Untuk mengatasi persoalan sampah, Firmansyah mengungkapkan ada berbagai cara, DLHK NTB tengah mendorong pilah dan olah sampah di rumah dan memanfaatkan dengan metode diantaranya composter bag, biopori dan black soldier fly.

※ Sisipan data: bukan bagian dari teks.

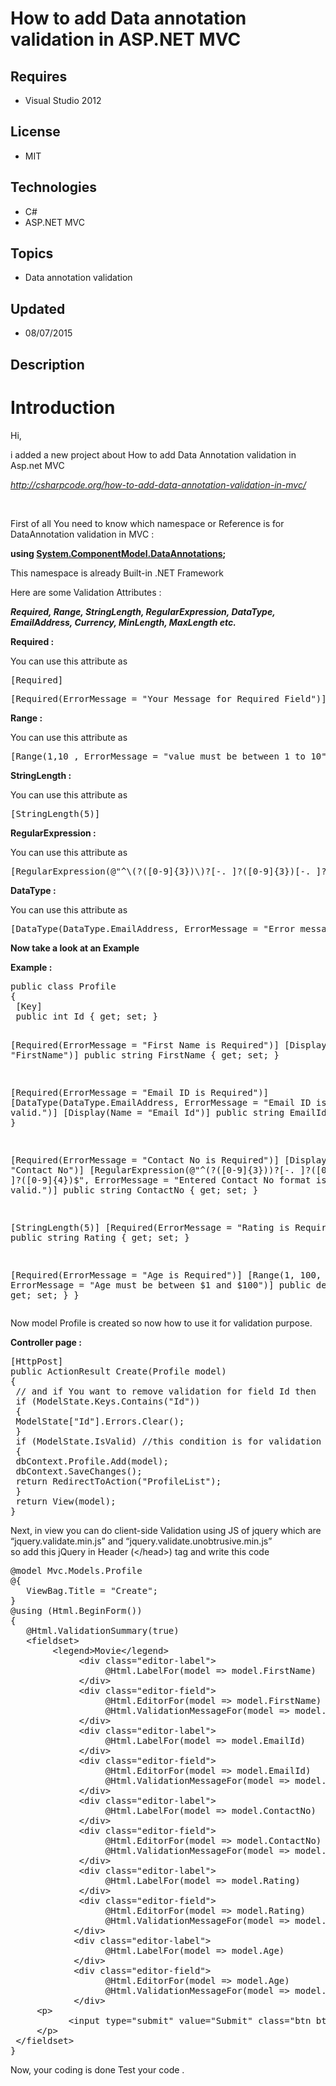 # How to add Data annotation validation in ASP.NET MVC
## Requires
- Visual Studio 2012
## License
- MIT
## Technologies
- C#
- ASP.NET MVC
## Topics
- Data annotation validation
## Updated
- 08/07/2015
## Description

<h1>Introduction</h1>
<p>Hi,</p>
<p>i added a new project about How to add Data Annotation validation in Asp.net MVC&nbsp;</p>
<p><em><a title="How to add Data annotation validation in ASP.NET MVC" href="http://csharpcode.org/how-to-add-data-annotation-validation-in-mvc/">http://csharpcode.org/how-to-add-data-annotation-validation-in-mvc/</a></em></p>
<p>&nbsp;</p>
<p>First of all You need to know which namespace or Reference is for DataAnnotation validation in MVC :</p>
<p><strong>using <a class="libraryLink" href="https://msdn.microsoft.com/en-US/library/System.ComponentModel.DataAnnotations.aspx" target="_blank" title="Auto generated link to System.ComponentModel.DataAnnotations">System.ComponentModel.DataAnnotations</a>;</strong></p>
<p>This namespace is already Built-in .NET Framework</p>
<p>Here are some Validation Attributes :</p>
<p><em><strong>Required, Range, StringLength, RegularExpression, DataType, EmailAddress, Currency, MinLength, MaxLength etc.</strong></em></p>
<p><strong>Required :</strong></p>
<p>You can use this attribute as</p>
<pre>[Required]</pre>
<pre>[Required(ErrorMessage = &quot;Your Message for Required Field&quot;)]</pre>
<p><strong>Range :</strong></p>
<p>You can use this attribute as</p>
<pre>[Range(1,10 , ErrorMessage = &quot;value must be between 1 to 10&quot;)]</pre>
<p><strong>StringLength :</strong></p>
<p>You can use this attribute as</p>
<pre>[StringLength(5)]</pre>
<p><strong>RegularExpression :</strong></p>
<p>You can use this attribute as</p>
<pre>[RegularExpression(@&quot;^\(?([0-9]{3})\)?[-. ]?([0-9]{3})[-. ]?([0-9]{4})$&quot;, ErrorMessage = &quot;Entered Contact No format is not valid.&quot;)]</pre>
<p><strong>DataType :</strong></p>
<p>You can use this attribute as</p>
<pre>[DataType(DataType.EmailAddress, ErrorMessage = &quot;Error message.&quot;)]</pre>
<p><strong>Now take a look at an Example</strong></p>
<p><strong>Example :</strong></p>
<pre>public class Profile
{
 [Key]
 public int Id { get; set; }
 
 [Required(ErrorMessage = &quot;First Name is Required&quot;)]
 [Display(Name = &quot;FirstName&quot;)]
 public string FirstName { get; set; }
 
 [Required(ErrorMessage = &quot;Email ID is Required&quot;)]
 [DataType(DataType.EmailAddress, ErrorMessage = &quot;Email ID is not valid.&quot;)]
 [Display(Name = &quot;Email Id&quot;)]
 public string EmailId { get; set; }
 
 [Required(ErrorMessage = &quot;Contact No is Required&quot;)]
 [Display(Name = &quot;Contact No&quot;)]
 [RegularExpression(@&quot;^\(?([0-9]{3})\)?[-. ]?([0-9]{3})[-. ]?([0-9]{4})$&quot;, ErrorMessage = &quot;Entered Contact No format is not valid.&quot;)]
 public string ContactNo { get; set; }
 
 [StringLength(5)]
 [Required(ErrorMessage = &quot;Rating is Required&quot;)]
 public string Rating { get; set; }
 
 [Required(ErrorMessage = &quot;Age is Required&quot;)]
 [Range(1, 100, ErrorMessage = &quot;Age must be between $1 and $100&quot;)]
 public decimal Age { get; set; }
}
</pre>
<p>Now model Profile is created so now how to use it for validation purpose.</p>
<p><strong>Controller page :</strong></p>
<pre>[HttpPost]
public ActionResult Create(Profile model)
{
 // and if You want to remove validation for field Id then
 if (ModelState.Keys.Contains(&quot;Id&quot;))
 {
 ModelState[&quot;Id&quot;].Errors.Clear();
 }
 if (ModelState.IsValid) //this condition is for validation checking on server side
 {
 dbContext.Profile.Add(model);
 dbContext.SaveChanges();
 return RedirectToAction(&quot;ProfileList&quot;);
 }
 return View(model);
}
</pre>
<p>Next, in view you can do client-side Validation using JS of jquery&nbsp;which are &ldquo;jquery.validate.min.js&rdquo; and &ldquo;jquery.validate.unobtrusive.min.js&rdquo;<br>
so add this jQuery in Header (&lt;/head&gt;) tag and write this code</p>
<pre>@model Mvc.Models.Profile
@{
   ViewBag.Title = &quot;Create&quot;;
}
@using (Html.BeginForm())
{
   @Html.ValidationSummary(true)
   &lt;fieldset&gt;
        &lt;legend&gt;Movie&lt;/legend&gt;
             &lt;div class=&quot;editor-label&quot;&gt;
                  @Html.LabelFor(model =&gt; model.FirstName)
             &lt;/div&gt;
             &lt;div class=&quot;editor-field&quot;&gt;
                  @Html.EditorFor(model =&gt; model.FirstName)
                  @Html.ValidationMessageFor(model =&gt; model.FirstName)
             &lt;/div&gt;
             &lt;div class=&quot;editor-label&quot;&gt;
                  @Html.LabelFor(model =&gt; model.EmailId)
             &lt;/div&gt;
             &lt;div class=&quot;editor-field&quot;&gt;
                  @Html.EditorFor(model =&gt; model.EmailId)
                  @Html.ValidationMessageFor(model =&gt; model.EmailId)
             &lt;/div&gt;
             &lt;div class=&quot;editor-label&quot;&gt;
                  @Html.LabelFor(model =&gt; model.ContactNo)
             &lt;/div&gt;
             &lt;div class=&quot;editor-field&quot;&gt;
                  @Html.EditorFor(model =&gt; model.ContactNo)
                  @Html.ValidationMessageFor(model =&gt; model.ContactNo)
             &lt;/div&gt;
             &lt;div class=&quot;editor-label&quot;&gt;
                  @Html.LabelFor(model =&gt; model.Rating)
             &lt;/div&gt;
             &lt;div class=&quot;editor-field&quot;&gt;
                  @Html.EditorFor(model =&gt; model.Rating)
                  @Html.ValidationMessageFor(model =&gt; model.Rating)
            &lt;/div&gt;
            &lt;div class=&quot;editor-label&quot;&gt;
                  @Html.LabelFor(model =&gt; model.Age)
            &lt;/div&gt;
            &lt;div class=&quot;editor-field&quot;&gt;
                  @Html.EditorFor(model =&gt; model.Age)
                  @Html.ValidationMessageFor(model =&gt; model.Age)
            &lt;/div&gt;
     &lt;p&gt;
           &lt;input type=&quot;submit&quot; value=&quot;Submit&quot; class=&quot;btn btn-success&quot; /&gt;
     &lt;/p&gt;
 &lt;/fieldset&gt;
}
</pre>
<p>Now, your coding is done Test your code .</p>
<p><em><br>
</em></p>

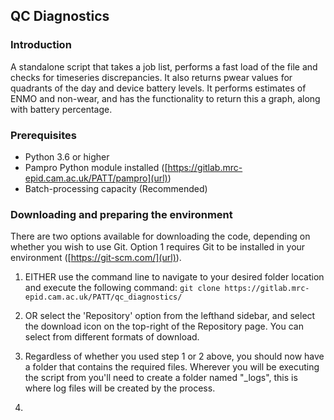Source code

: ## QC Diagnostics 

### Introduction
A standalone script that takes a job list, performs a fast load of the file and checks for timeseries discrepancies.  It also returns pwear values for quadrants of the day and device battery levels.  It performs estimates of ENMO and non-wear, and has the functionality to return this a graph, along with battery percentage.

### Prerequisites
*  Python 3.6 or higher
*  Pampro Python module installed ([https://gitlab.mrc-epid.cam.ac.uk/PATT/pampro](url))
*  Batch-processing capacity (Recommended)

### Downloading and preparing the environment
There are two options available for downloading the code, depending on whether you wish to use Git.  Option 1 requires Git to be installed in your environment ([https://git-scm.com/](url)).
1.  EITHER use the command line to navigate to your desired folder location and execute the following command:
`git clone https://gitlab.mrc-epid.cam.ac.uk/PATT/qc_diagnostics/`

2.  OR select the 'Repository' option from the lefthand sidebar, and select the download icon on the top-right of the Repository page.  You can select from different formats of download.
3.  Regardless of whether you used step 1 or 2 above, you should now have a folder that contains the required files.  Wherever you will be executing the script from you'll need to create a folder named "_logs", this is where log files will be created by the process.
4.  
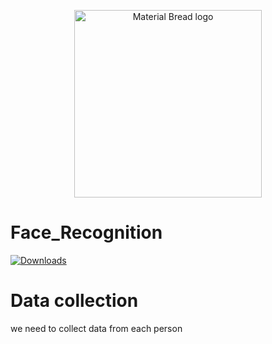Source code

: <p align="center">
    <img width="300" src="https://eyeq.tech/wp-content/themes/eyeq-theme/retails/img/emotion.gif" alt="Material Bread logo">
</p>

# Face_Recognition

[![Downloads](https://img.shields.io/badge/Opencv-install-green)](https://pypi.org/project/opencv-python)

# Data collection
we need to collect data from each person
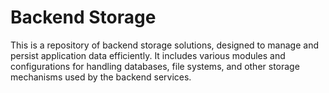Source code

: # Backend Storage

This is a repository of backend storage solutions, designed to manage and persist
application data efficiently. It includes various modules and configurations for handling 
databases, file systems, and other storage mechanisms used by the backend services.
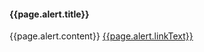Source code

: 
<div class="usa-alert usa-alert--error" role="alert">
  <div class="usa-alert__body">
    <h4 class="usa-alert__heading">{{page.alert.title}}</h4>
    <p class="usa-alert__text">
      {{page.alert.content}}
      <a class="usa-link" href="{{page.alert.link}}">{{page.alert.linkText}}</a>
    </p>
  </div>
</div>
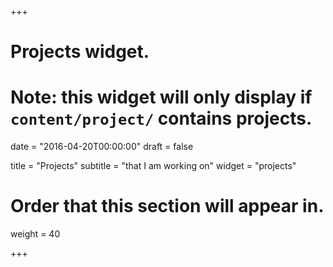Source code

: +++
# Projects widget.
# Note: this widget will only display if `content/project/` contains projects.

date = "2016-04-20T00:00:00"
draft = false

title = "Projects"
subtitle = "that I am working on"
widget = "projects"

# Order that this section will appear in.
weight = 40

+++

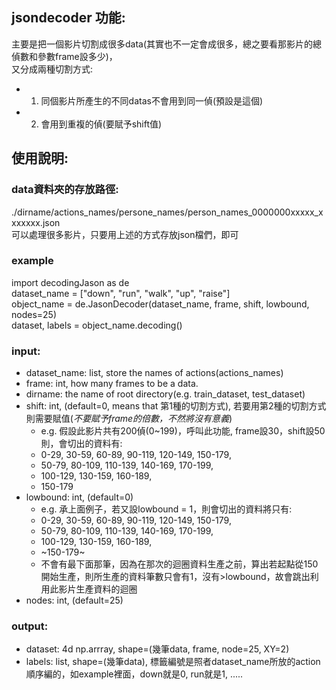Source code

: ## jsondecoder 功能:
主要是把一個影片切割成很多data(其實也不一定會成很多，總之要看那影片的總偵數和參數frame設多少)，  
又分成兩種切割方式:
* 1. 同個影片所產生的不同datas不會用到同一偵(預設是這個)  
* 2. 會用到重複的偵(要賦予shift值)  
  
## 使用說明:
### data資料夾的存放路徑:
./dirname/actions_names/persone_names/person_names_0000000xxxxx_xxxxxxx.json  
可以處理很多影片，只要用上述的方式存放json檔們，即可
### example
  import decodingJason as de  
  dataset_name = ["down", "run", "walk", "up", "raise"]  
  object_name = de.JasonDecoder(dataset_name, frame, shift, lowbound, nodes=25)    
  dataset, labels = object_name.decoding()  
### input:  
* dataset_name: list, store the names of actions(actions_names)  
* frame:  int, how many frames to be a data.  
* dirname: the name of root directory(e.g. train_dataset, test_dataset) 
* shift:  int, (default=0, means that 第1種的切割方式), 若要用第2種的切割方式則需要賦值(*不要賦予frame的倍數，不然將沒有意義*)  
  * e.g. 假設此影片共有200偵(0~199)，呼叫此功能, frame設30，shift設50則，會切出的資料有:  
  * 0-29, 30-59, 60-89, 90-119, 120-149, 150-179,   
  * 50-79, 80-109, 110-139, 140-169, 170-199,   
  * 100-129, 130-159, 160-189,  
  * 150-179     
* lowbound: int, (default=0)  
  * e.g. 承上面例子，若又設lowbound = 1，則會切出的資料將只有:  
  * 0-29, 30-59, 60-89, 90-119, 120-149, 150-179,   
  * 50-79, 80-109, 110-139, 140-169, 170-199,   
  * 100-129, 130-159, 160-189,  
  * ~150-179~   
  * 不會有最下面那筆，因為在那次的迴圈資料生產之前，算出若起點從150開始生產，則所生產的資料筆數只會有1，沒有>lowbound，故會跳出利用此影片生產資料的迴圈   
* nodes:  int, (default=25)  
### output:  
* dataset: 4d np.arrray, shape=(幾筆data, frame, node=25, XY=2)  
* labels:  list, shape=(幾筆data), 標籤編號是照者dataset_name所放的action順序編的，如example裡面，down就是0, run就是1, .....  
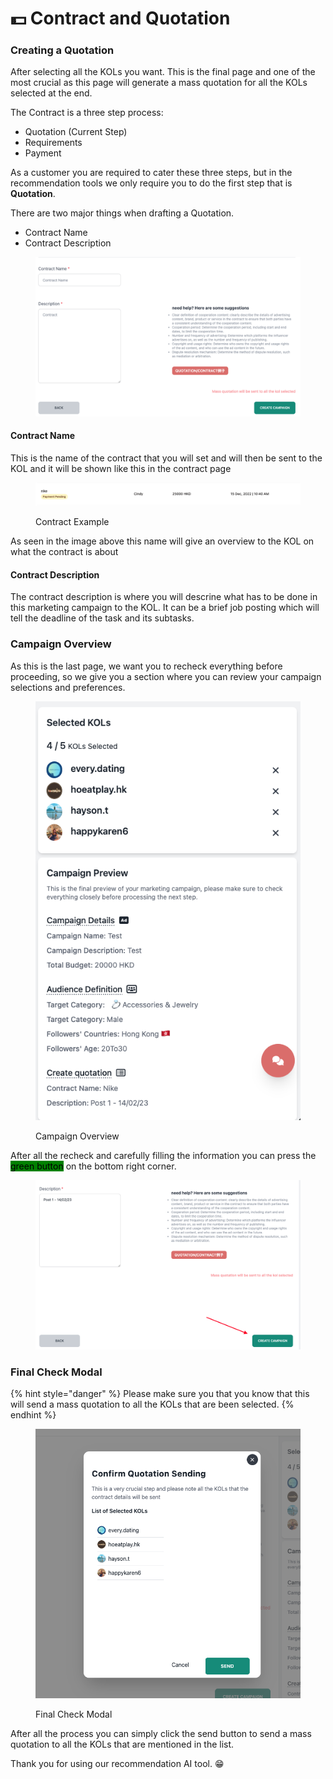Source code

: # 💵 Contract and Quotation

### Creating a Quotation

After selecting all the KOLs you want. This is the final page and one of the most crucial as this page will generate a mass quotation for all the KOLs selected at the end.

The Contract is a three step process:

* Quotation (Current Step)
* Requirements
* Payment

As a customer you are required to cater these three steps, but in the recommendation tools we only require you to do the first step that is **Quotation**.

There are two major things when drafting a Quotation.

* Contract Name
* Contract Description

<figure><img src="../../.gitbook/assets/Screenshot 2023-02-06 at 6.04.35 PM.png" alt=""><figcaption></figcaption></figure>

#### Contract Name

This is the name of the contract that you will set and will then be sent to the KOL and it will be shown like this in the contract page

<figure><img src="../../.gitbook/assets/Screenshot 2023-02-06 at 6.05.15 PM.png" alt=""><figcaption><p>Contract Example</p></figcaption></figure>

As seen in the image above this name will give an overview to the KOL on what the contract is about

#### Contract Description

The contract description is where you will descrine what has to be done in this marketing campaign to the KOL. It can be a brief job posting which will tell the deadline of the task and its subtasks.

### Campaign Overview

As this is the last page, we want you to recheck everything before proceeding, so we give you a section where you can review your campaign selections and preferences.

<figure><img src="../../.gitbook/assets/Screenshot 2023-02-06 at 6.08.47 PM.png" alt=""><figcaption><p>Campaign Overview</p></figcaption></figure>

After all the recheck and carefully filling the information you can press the <mark style="background-color:green;">green button</mark> on the bottom right corner.

<figure><img src="../../.gitbook/assets/Screenshot 2023-02-06 at 6.09.48 PM.png" alt=""><figcaption></figcaption></figure>

### Final Check Modal

{% hint style="danger" %}
Please make sure you that you know that this will send a mass quotation to all the KOLs that are been selected.
{% endhint %}

<figure><img src="../../.gitbook/assets/Screenshot 2023-02-06 at 6.10.23 PM.png" alt=""><figcaption><p>Final Check Modal</p></figcaption></figure>

After all the process you can simply click the send button to send a mass quotation to all the KOLs that are mentioned in the list.

Thank you for using our recommendation AI tool. 😁
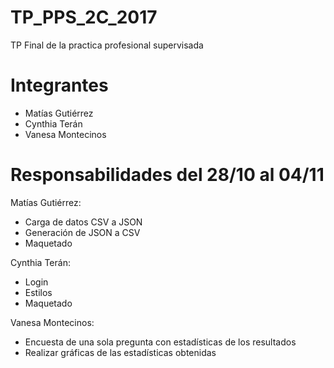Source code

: # TP_PPS_2C_2017
TP Final de la practica profesional supervisada

# Integrantes
- Matías Gutiérrez
- Cynthia Terán
- Vanesa Montecinos

# Responsabilidades del 28/10 al 04/11

 Matías Gutiérrez:
  - Carga de datos CSV a JSON
  - Generación de JSON a CSV
  - Maquetado
 
 Cynthia Terán:
  - Login
  - Estilos
  - Maquetado

 Vanesa Montecinos:
  - Encuesta de una sola pregunta con estadísticas de los resultados
  - Realizar gráficas de las estadísticas obtenidas

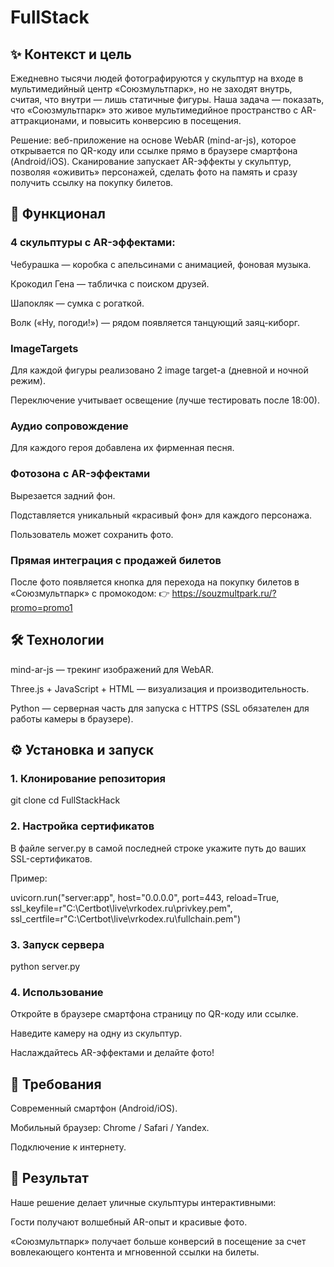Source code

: # FullStack

## ✨ Контекст и цель

Ежедневно тысячи людей фотографируются у скульптур на входе в мультимедийный центр «Союзмультпарк», но не заходят внутрь, считая, что внутри — лишь статичные фигуры.
Наша задача — показать, что «Союзмультпарк» это живое мультимедийное пространство с AR-аттракционами, и повысить конверсию в посещения.

Решение: веб-приложение на основе WebAR (mind-ar-js), которое открывается по QR-коду или ссылке прямо в браузере смартфона (Android/iOS). Сканирование запускает AR-эффекты у скульптур, позволяя «оживить» персонажей, сделать фото на память и сразу получить ссылку на покупку билетов.

## 🚀 Функционал

### 4 скульптуры с AR-эффектами:

Чебурашка — коробка с апельсинами с анимацией, фоновая музыка.

Крокодил Гена — табличка с поиском друзей.

Шапокляк — сумка с рогаткой.

Волк («Ну, погоди!») — рядом появляется танцующий заяц-киборг.

### ImageTargets

Для каждой фигуры реализовано 2 image target-а (дневной и ночной режим).

Переключение учитывает освещение (лучше тестировать после 18:00).

### Аудио сопровождение

Для каждого героя добавлена их фирменная песня.

### Фотозона с AR-эффектами

Вырезается задний фон.

Подставляется уникальный «красивый фон» для каждого персонажа.

Пользователь может сохранить фото.

### Прямая интеграция с продажей билетов

После фото появляется кнопка для перехода на покупку билетов в «Союзмультпарк» с промокодом:
👉 https://souzmultpark.ru/?promo=promo1

## 🛠 Технологии

mind-ar-js — трекинг изображений для WebAR.

Three.js + JavaScript + HTML — визуализация и производительность.

Python — серверная часть для запуска с HTTPS (SSL обязателен для работы камеры в браузере).

## ⚙️ Установка и запуск
### 1. Клонирование репозитория
git clone [<repo-url>](https://github.com/FreeTok/FullStackHack)
cd FullStackHack

### 2. Настройка сертификатов

В файле server.py в самой последней строке укажите путь до ваших SSL-сертификатов.

Пример:

uvicorn.run("server:app", host="0.0.0.0", port=443, reload=True, ssl_keyfile=r"C:\Certbot\live\vrkodex.ru\privkey.pem", ssl_certfile=r"C:\Certbot\live\vrkodex.ru\fullchain.pem")

### 3. Запуск сервера
python server.py

### 4. Использование

Откройте в браузере смартфона страницу по QR-коду или ссылке. 

Наведите камеру на одну из скульптур.

Наслаждайтесь AR-эффектами и делайте фото!

## 📱 Требования

Современный смартфон (Android/iOS).

Мобильный браузер: Chrome / Safari / Yandex.

Подключение к интернету.

## 🎯 Результат

Наше решение делает уличные скульптуры интерактивными:

Гости получают волшебный AR-опыт и красивые фото.

«Союзмультпарк» получает больше конверсий в посещение за счет вовлекающего контента и мгновенной ссылки на билеты.
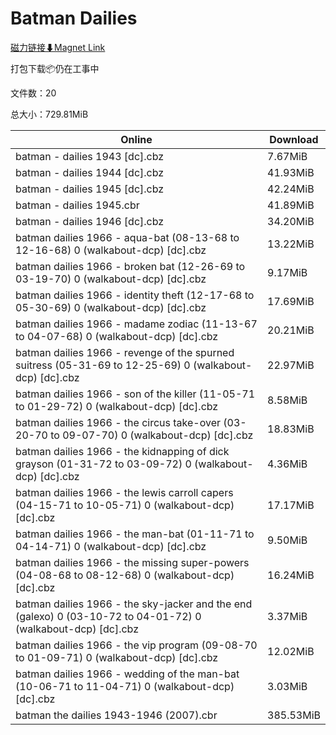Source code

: # Batman Dailies

[磁力链接⬇Magnet Link](magnet:?xt=urn:btih:8b2cb863831d75cb249e8302608a52a4a1714930&dn=Batman%20Dailies)

打包下载📦仍在工事中

文件数：20

总大小：729.81MiB

Online | Download
--- | ---
batman - dailies 1943 \[dc\].cbz | 7.67MiB
batman - dailies 1944 \[dc\].cbz | 41.93MiB
batman - dailies 1945 \[dc\].cbz | 42.24MiB
batman - dailies 1945.cbr | 41.89MiB
batman - dailies 1946 \[dc\].cbz | 34.20MiB
batman dailies 1966 - aqua-bat (08-13-68 to 12-16-68) 0 (walkabout-dcp) \[dc\].cbz | 13.22MiB
batman dailies 1966 - broken bat (12-26-69 to 03-19-70) 0 (walkabout-dcp) \[dc\].cbz | 9.17MiB
batman dailies 1966 - identity theft (12-17-68 to 05-30-69) 0 (walkabout-dcp) \[dc\].cbz | 17.69MiB
batman dailies 1966 - madame zodiac (11-13-67 to 04-07-68) 0 (walkabout-dcp) \[dc\].cbz | 20.21MiB
batman dailies 1966 - revenge of the spurned suitress (05-31-69 to 12-25-69) 0 (walkabout-dcp) \[dc\].cbz | 22.97MiB
batman dailies 1966 - son of the killer (11-05-71 to 01-29-72) 0 (walkabout-dcp) \[dc\].cbz | 8.58MiB
batman dailies 1966 - the circus take-over (03-20-70 to 09-07-70) 0 (walkabout-dcp) \[dc\].cbz | 18.83MiB
batman dailies 1966 - the kidnapping of dick grayson (01-31-72 to 03-09-72) 0 (walkabout-dcp) \[dc\].cbz | 4.36MiB
batman dailies 1966 - the lewis carroll capers (04-15-71 to 10-05-71) 0 (walkabout-dcp) \[dc\].cbz | 17.17MiB
batman dailies 1966 - the man-bat (01-11-71 to 04-14-71) 0 (walkabout-dcp) \[dc\].cbz | 9.50MiB
batman dailies 1966 - the missing super-powers (04-08-68 to 08-12-68) 0 (walkabout-dcp) \[dc\].cbz | 16.24MiB
batman dailies 1966 - the sky-jacker and the end (galexo) 0 (03-10-72 to 04-01-72) 0 (walkabout-dcp) \[dc\].cbz | 3.37MiB
batman dailies 1966 - the vip program (09-08-70 to 01-09-71) 0 (walkabout-dcp) \[dc\].cbz | 12.02MiB
batman dailies 1966 - wedding of the man-bat (10-06-71 to 11-04-71) 0 (walkabout-dcp) \[dc\].cbz | 3.03MiB
batman the dailies 1943-1946 (2007).cbr | 385.53MiB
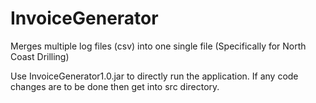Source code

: # InvoiceGenerator
Merges multiple log files (csv) into one single file (Specifically for North Coast Drilling)

Use InvoiceGenerator1.0.jar to directly run the application. 
If any code changes are to be done then get into src directory.
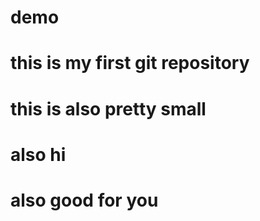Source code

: # demo
# this is my first git repository 
# this is also pretty small 
# also hi 
# also good for you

Syawaludin selaku Direktur Bank Sampah Bintang Sejahtera NTB, yang menyampaikan materi pemilahan sampah organik dan nonorganik, berharap di lingkungan Pondok pesantren dapat membangun kesadaran terhadap santri, ustadz dan ustadzah tentang pentingnya pilah dan olah sampah.
“Gerakan sedekah sampah juga bisa dimulai di lingkungan pesantren ini misalnya tiap hari santri dan santriwati mengumpulkan dan memilah sampah, plastik gelasan, botolan, kertas dan lain-lain. Sampah yang sudah dipilah dan di kumpulkan tadi bisa kita sedekahkan kepada pemulung-pemulung. Satu sisi kita dapat pahala dan di sisi yang lain lingkungan pondok dan rumah kita juga bersih dan bebas sampah”, tutupnya.
Menurut Syawaludin, sampah harusnya tidak dilihat sebagai masalah, tetapi peluang untuk meningkatkan ekonomi.
“Kita impor sampah, kalau kita kelola peluangnya besar untuk memenuhi kebutuhan dalam negeri, sebagian besar pakaian dan kebutuhan yang kita gunakan itu diolah lagi dari sampah”, terang Syawaludin.
“Terlalu jauh kita berbicara tentang teknologi, alat-alat canggih pengolah sampah dan lain sebagainya tapi mari pikirkan berapa banyak sampah yang kita hasilkan tiap harinya, dan mengubahnya menjadi emas. ubah sampah menjadi emas”, tutur Syawaludin.
Syawaludin meyakini bahwa penggunaan teknologi tidak akan optimal jika tidak didukung oleh perilaku masyarakat.
“Urusan penanganan sampah bukan semata-mata tanggung jawab pemerintah, tapi harus dirubah paradigma berpikir, memperbaiki perilaku masyarakat, juga tanggungjawab pihak produsen yang menghasilkan banyak sampah pada produknya”, ungkapnya.
Sesi pelatihan dalam kegiatan ini diisi juga dengan pengenalan sampah dan cara memilah seperti sampah plastik dan sampah dapur. Kemudian ditutup dengan praktik pembuatan lubang Biopori yang dipandu oleh Firmansyah dan melibatkan pula tim Zero Waste DLHK NTB.